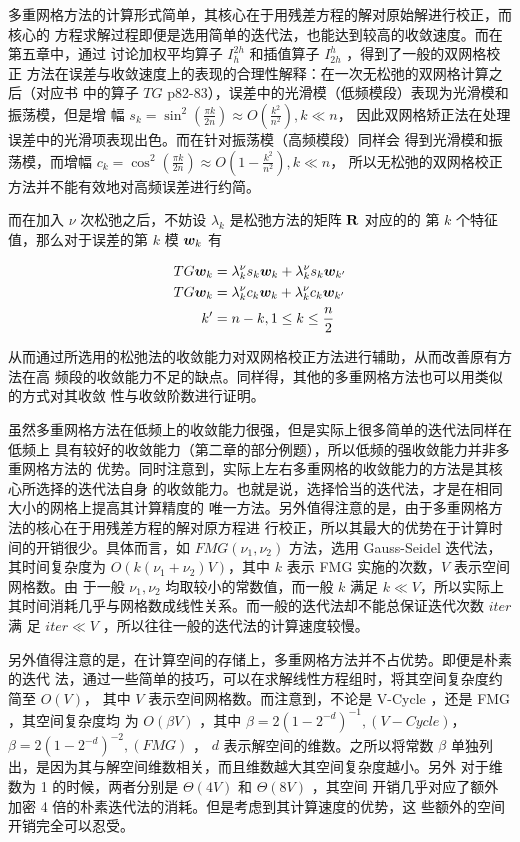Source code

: \documentclass{article}
\begin{document}
多重网格方法的计算形式简单，其核心在于用残差方程的解对原始解进行校正，而核心的
方程求解过程即便是选用简单的迭代法，也能达到较高的收敛速度。而在第五章中，通过
讨论加权平均算子 $I_{h}^{2h}$ 和插值算子 $I_{2h}^{h}$ ，得到了一般的双网格校正
方法在误差与收敛速度上的表现的合理性解释：在一次无松弛的双网格计算之后（对应书
中的算子 $TG$ p82-83），误差中的光滑模（低频模段）表现为光滑模和振荡模，但是增
幅 $s_k = \sin^2 (\frac{\pi k}{2n}) \approx O(\frac{k^2}{n^2}), k \ll n$，
因此双网格矫正法在处理误差中的光滑项表现出色。而在针对振荡模（高频模段）同样会
得到光滑模和振荡模，而增幅
$c_k = \cos^2 (\frac{\pi k}{2n}) \approx O(1-\frac{k^2}{n^2}), k \ll n$，
所以无松弛的双网格校正方法并不能有效地对高频误差进行约简。

而在加入 $\nu$ 次松弛之后，不妨设 $\lambda_k$ 是松弛方法的矩阵 ${\mathbf R}$ 对应的的
第 $k$ 个特征值，那么对于误差的第 $k$ 模 ${\bm w}_k$ 有

\begin{align}
    TG {\bm w}_k & = \lambda_k^{\nu} s_k {\bm w}_k + \lambda_k^{\nu} s_k {\bm w}_{k'} \\
    TG {\bm w}_k & = \lambda_k^{\nu} c_k {\bm w}_k + \lambda_k^{\nu} c_k {\bm w}_{k'} \\
    k'        & = n - k, 1 \le k \le \frac{n}{2} \notag
\end{align}

从而通过所选用的松弛法的收敛能力对双网格校正方法进行辅助，从而改善原有方法在高
频段的收敛能力不足的缺点。同样得，其他的多重网格方法也可以用类似的方式对其收敛
性与收敛阶数进行证明。

虽然多重网格方法在低频上的收敛能力很强，但是实际上很多简单的迭代法同样在低频上
具有较好的收敛能力（第二章的部分例题），所以低频的强收敛能力并非多重网格方法的
优势。同时注意到，实际上左右多重网格的收敛能力的方法是其核心所选择的迭代法自身
的收敛能力。也就是说，选择恰当的迭代法，才是在相同大小的网格上提高其计算精度的
唯一方法。另外值得注意的是，由于多重网格方法的核心在于用残差方程的解对原方程进
行校正，所以其最大的优势在于计算时间的开销很少。具体而言，如
$FMG(\nu_1, \nu_2)$ 方法，选用 Gauss-Seidel 迭代法，其时间复杂度为
$O(k (\nu_1 + \nu_2) V)$，其中 $k$ 表示 FMG 实施的次数，$V$ 表示空间网格数。由
于一般 $\nu_1, \nu_2$ 均取较小的常数值，而一般 $k$ 满足 $k \ll V$，所以实际上
其时间消耗几乎与网格数成线性关系。而一般的迭代法却不能总保证迭代次数 $iter$ 满
足 $iter \ll V$ ，所以往往一般的迭代法的计算速度较慢。

另外值得注意的是，在计算空间的存储上，多重网格方法并不占优势。即便是朴素的迭代
法，通过一些简单的技巧，可以在求解线性方程组时，将其空间复杂度约简至 $O(V)$，
其中 $V$ 表示空间网格数。而注意到，不论是 V-Cycle ，还是 FMG ，其空间复杂度均
为 $O(\beta V)$ ，其中 $\beta = 2(1-2^{-d})^{-1}, (V-Cycle)$，
$\beta = 2(1-2^{-d})^{-2}, (FMG)$ ， $d$ 表示解空间的维数。之所以将常数
$\beta$ 单独列出，是因为其与解空间维数相关，而且维数越大其空间复杂度越小。另外
对于维数为 1 的时候，两者分别是 $\varTheta(4 V)$ 和 $\varTheta(8 V)$ ，其空间
开销几乎对应了额外加密 4 倍的朴素迭代法的消耗。但是考虑到其计算速度的优势，这
些额外的空间开销完全可以忍受。
\end{document}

**EXERCISE REQUIREMENTS**
Reproduce exactly the entries from their first line through the line containing "中的算子 $TG$ p82-83），误差中的光滑模（低频模段）表现为光滑模和振荡模，但是增", including both, and omit any pictures.

**THE ANSWER**
Source code

: \documentclass{article}
\begin{document}
多重网格方法的计算形式简单，其核心在于用残差方程的解对原始解进行校正，而核心的
方程求解过程即便是选用简单的迭代法，也能达到较高的收敛速度。而在第五章中，通过
讨论加权平均算子 $I_{h}^{2h}$ 和插值算子 $I_{2h}^{h}$ ，得到了一般的双网格校正
方法在误差与收敛速度上的表现的合理性解释：在一次无松弛的双网格计算之后（对应书
中的算子 $TG$ p82-83），误差中的光滑模（低频模段）表现为光滑模和振荡模，但是增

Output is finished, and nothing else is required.